# Air conditioning problem...



## JudgeTredd77 (Jun 6, 2003)

Hello all!

I'm having a weird problem with the A/C on my '99 Sentra (1.6). Last summer, the condensor was leaking so I had it changed. The system worked fine all summer long. That is, until this summer... the A/C was shot again and I was shocked to see that the condensor (same part that was replaced last summer) was leaking again! Luckily, it was under guarantee, so they changed it free of charge!

The problem is that now, their still isn't any cold air coming out of my car. The system is all charged up with freon and the pressure readings are perfect: no leaks! What could the problem be now? Could it be pure coincidence that the compressor now decided to stop working too? Is my mechanic screwing me? Any ideas and/or experience with a similar problem?

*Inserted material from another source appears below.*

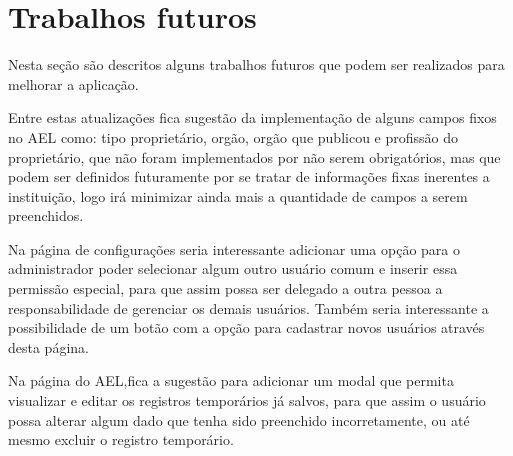 \section{Trabalhos futuros}
Nesta seção são descritos alguns trabalhos futuros que podem ser realizados para melhorar a aplicação.

Entre estas atualizações fica sugestão da implementação de alguns campos fixos no AEL como: tipo proprietário, orgão, orgão que publicou e profissão do proprietário, que não foram implementados por não serem obrigatórios, mas que podem ser definidos futuramente por se tratar de informações fixas inerentes a instituição, logo irá minimizar ainda mais a quantidade de campos a serem preenchidos.

Na página de configurações seria interessante adicionar uma opção para o administrador poder selecionar algum outro usuário comum e inserir essa permissão especial, para que assim possa ser delegado a outra pessoa a responsabilidade de gerenciar os demais usuários. Também seria interessante a possibilidade de um botão com a opção para cadastrar novos usuários através desta página.

Na página do AEL,fica a sugestão para adicionar um modal que permita visualizar e editar os registros temporários já salvos, para que assim o usuário possa alterar algum dado que tenha sido preenchido incorretamente, ou até mesmo excluir o registro temporário.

Let me know quickly! It's frickin' hot outside!
Judge


----------



## IanH (Feb 11, 2003)

JudgeTredd77 said:


> Hello all!
> 
> I'm having a weird problem with the A/C on my '99 Sentra (1.6). Last summer, the condensor was leaking so I had it changed. The system worked fine all summer long. That is, until this summer... the A/C was shot again and I was shocked to see that the condensor (same part that was replaced last summer) was leaking again! Luckily, it was under guarantee, so they changed it free of charge!
> 
> ...


If the pressures are fine the compressor must be working!
So what are the pressure readings at say idle and 2000 rpm ?
Did you get the dryer changed ? FREON breaks down with water to form acids that attack the Condenser and Evaporator. I have lost a condenser in the past due to this.

Make sure the system is vacuumed for long enough to remove the air and water. This depends somewhat on the connection and the pump but an hour would be my minium.
(I have a very large industrial pump.)

Do you have a temp gauge that you can measure the Air intake and the air coming out of the vents.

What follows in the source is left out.